Sunday, October 25, 2009

Fleshy with Stilletos


The collage has been on my closet door for a week now.....I keep looking at it and noticing the contrast in colors between the top and the bottom (the more blue is actually on top). The bottom is so fleshy...fleshy with stilletos.
All week I've been looking at it and thinking, "what will I post, what will I post....". It seems redundant to say the obvious; that I(we) am bombarded with images of how I 'should' look, behave, act, live etc. etc. It is so obvious, so infused in our culture, it is like saying "the leaves on that tree are green". And still, I am under it's influence on a day to day basis. The fashion models get thinner and younger and I get older and thicker around the middle.
So, on that note, it is pretty depressing.... there MUST be another note to follow.

Ah, found one! Last nite I was visiting with my friend G. (not her real initial). We were talking about art, phsycology, drinking and smoking. G was having some white wine that I had brought and I was drinking non-alcoholic beer. G was also smoking a cig and I was very jealous of both her alcohol consumption and her nicotine consumption. I am on a 41 day abstinence from all my favorite things; meat, alcohol and cigarettes (actually don't eat meat but i love fish). We were talking about the cliche of the 'tortured' artist and how they are always drinking and smoking (humbling to realize that you are a cliche) and that there is this myth that to get in touch with with that deeper darker place you have to be self destructive to do so. G. had a genius insite as she smoked her parliment and drank her chardonnay; it's just more glamorous and sexy. It's more glamorous and sexy but it doesn't really get you there. It doesn't really get you into the juicy, gritty, soul stuff that I am supposed to be getting into as an artist. IN FACT, said G., it just serves as a big distraction. I thought this to be a very true and insightful observation.
So, getting back to the collage...all the flesh, cleavage and stilletos are very glamorous and sexy. They are what glamorous and sexy are all about. And even though I appreciate glamorous and sexy and find it very fun on occasion, it isn't what it is all about. It isn't what I'm about and it isn't what real women are about and it isn't what life is all about. It is fantasy. Fun, but fantasy.
So, the bigger question... why do we feel so compelled to distract ourselves SO much and so completely for most of our lives??? What are we running/hiding from? Why is it so scary? Who can show us the way out? Perhaps my readers would like to comment on this question?

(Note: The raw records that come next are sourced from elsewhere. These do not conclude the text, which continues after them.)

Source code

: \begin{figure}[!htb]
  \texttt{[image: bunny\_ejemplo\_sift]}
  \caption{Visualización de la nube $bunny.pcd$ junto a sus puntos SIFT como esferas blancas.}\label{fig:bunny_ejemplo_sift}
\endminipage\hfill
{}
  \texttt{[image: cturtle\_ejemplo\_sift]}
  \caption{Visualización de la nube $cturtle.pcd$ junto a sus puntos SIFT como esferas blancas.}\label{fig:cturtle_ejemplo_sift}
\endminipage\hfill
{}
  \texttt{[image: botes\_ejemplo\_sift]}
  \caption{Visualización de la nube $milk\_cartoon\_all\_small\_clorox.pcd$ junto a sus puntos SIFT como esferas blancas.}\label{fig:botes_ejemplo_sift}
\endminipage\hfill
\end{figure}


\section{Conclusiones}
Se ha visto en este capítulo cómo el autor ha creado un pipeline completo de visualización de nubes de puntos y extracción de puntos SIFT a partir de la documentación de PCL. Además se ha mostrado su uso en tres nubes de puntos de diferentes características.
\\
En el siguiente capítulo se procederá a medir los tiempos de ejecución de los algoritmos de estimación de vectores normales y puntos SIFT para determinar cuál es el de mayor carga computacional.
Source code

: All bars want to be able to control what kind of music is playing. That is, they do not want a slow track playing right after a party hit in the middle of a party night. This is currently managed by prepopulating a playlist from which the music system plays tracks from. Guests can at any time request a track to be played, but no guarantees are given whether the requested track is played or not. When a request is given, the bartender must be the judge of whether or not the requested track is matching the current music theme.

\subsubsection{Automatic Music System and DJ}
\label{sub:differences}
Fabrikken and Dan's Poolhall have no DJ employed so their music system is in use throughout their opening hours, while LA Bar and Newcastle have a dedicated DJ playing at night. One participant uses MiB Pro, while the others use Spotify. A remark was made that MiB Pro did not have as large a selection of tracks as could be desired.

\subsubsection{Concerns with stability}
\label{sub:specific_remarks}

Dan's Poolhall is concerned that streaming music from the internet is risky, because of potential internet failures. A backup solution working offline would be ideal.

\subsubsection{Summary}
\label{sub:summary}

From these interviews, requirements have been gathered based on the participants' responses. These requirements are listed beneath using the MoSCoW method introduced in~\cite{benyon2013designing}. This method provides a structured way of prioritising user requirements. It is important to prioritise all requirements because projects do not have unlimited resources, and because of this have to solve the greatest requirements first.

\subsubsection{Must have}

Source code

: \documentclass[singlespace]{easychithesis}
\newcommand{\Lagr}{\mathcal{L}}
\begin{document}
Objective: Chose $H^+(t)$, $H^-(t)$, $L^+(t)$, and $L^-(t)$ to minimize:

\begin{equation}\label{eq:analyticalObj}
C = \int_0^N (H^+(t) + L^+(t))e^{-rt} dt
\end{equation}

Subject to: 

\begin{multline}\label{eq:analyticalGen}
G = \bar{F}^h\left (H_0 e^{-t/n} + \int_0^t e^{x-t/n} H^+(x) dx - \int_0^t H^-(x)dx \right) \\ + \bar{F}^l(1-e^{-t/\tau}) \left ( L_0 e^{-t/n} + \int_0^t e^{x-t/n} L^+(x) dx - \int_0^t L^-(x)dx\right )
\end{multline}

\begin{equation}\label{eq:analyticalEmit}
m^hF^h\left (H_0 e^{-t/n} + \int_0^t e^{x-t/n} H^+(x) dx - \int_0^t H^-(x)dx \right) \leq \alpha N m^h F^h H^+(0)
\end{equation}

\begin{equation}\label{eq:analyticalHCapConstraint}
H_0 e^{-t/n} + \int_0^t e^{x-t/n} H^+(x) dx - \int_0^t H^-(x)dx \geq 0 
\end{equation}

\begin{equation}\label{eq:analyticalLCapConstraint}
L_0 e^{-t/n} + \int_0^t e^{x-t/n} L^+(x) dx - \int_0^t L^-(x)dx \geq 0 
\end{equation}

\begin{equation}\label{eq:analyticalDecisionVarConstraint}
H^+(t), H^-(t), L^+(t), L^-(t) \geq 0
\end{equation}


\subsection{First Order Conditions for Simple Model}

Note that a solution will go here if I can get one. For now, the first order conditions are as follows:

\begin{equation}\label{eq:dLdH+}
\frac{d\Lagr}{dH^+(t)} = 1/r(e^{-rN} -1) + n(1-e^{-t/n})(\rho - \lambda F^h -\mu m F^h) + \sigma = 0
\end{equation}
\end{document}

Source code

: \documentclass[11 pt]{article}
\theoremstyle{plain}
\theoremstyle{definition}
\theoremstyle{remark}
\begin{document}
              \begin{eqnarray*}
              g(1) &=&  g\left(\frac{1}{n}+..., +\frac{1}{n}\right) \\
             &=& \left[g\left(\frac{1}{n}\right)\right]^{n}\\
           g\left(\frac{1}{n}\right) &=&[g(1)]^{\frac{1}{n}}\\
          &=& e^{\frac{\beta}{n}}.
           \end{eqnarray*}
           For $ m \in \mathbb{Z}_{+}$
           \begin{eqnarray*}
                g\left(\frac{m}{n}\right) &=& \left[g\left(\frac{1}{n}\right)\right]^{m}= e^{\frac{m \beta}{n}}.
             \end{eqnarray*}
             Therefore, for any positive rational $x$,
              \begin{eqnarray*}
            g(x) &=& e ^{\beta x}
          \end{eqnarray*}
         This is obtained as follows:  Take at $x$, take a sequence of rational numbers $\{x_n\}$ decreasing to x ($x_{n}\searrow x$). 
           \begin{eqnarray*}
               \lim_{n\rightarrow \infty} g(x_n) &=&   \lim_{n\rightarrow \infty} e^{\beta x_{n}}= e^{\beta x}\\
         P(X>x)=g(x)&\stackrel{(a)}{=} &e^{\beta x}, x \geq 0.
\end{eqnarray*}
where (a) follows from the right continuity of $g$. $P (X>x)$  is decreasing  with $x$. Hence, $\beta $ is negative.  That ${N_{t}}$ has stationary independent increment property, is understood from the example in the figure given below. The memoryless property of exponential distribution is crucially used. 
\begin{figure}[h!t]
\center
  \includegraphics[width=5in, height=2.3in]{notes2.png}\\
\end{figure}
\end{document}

Wednesday, October 7, 2009

Ribbons and Ink


It was so good to be back at JFK tonite. Seeing some familiar faces and some new ones and once again touching that magical place of meditation-ritual-art. My relationship to that place has grown stagnant in just 3 short weeks. Contributors to the stagnation was tremendous stress at work and working 6 days a week for a month. I feel like I have started to have some more balance again and tonites class was a gentle reminder of the direction I need to be traveling.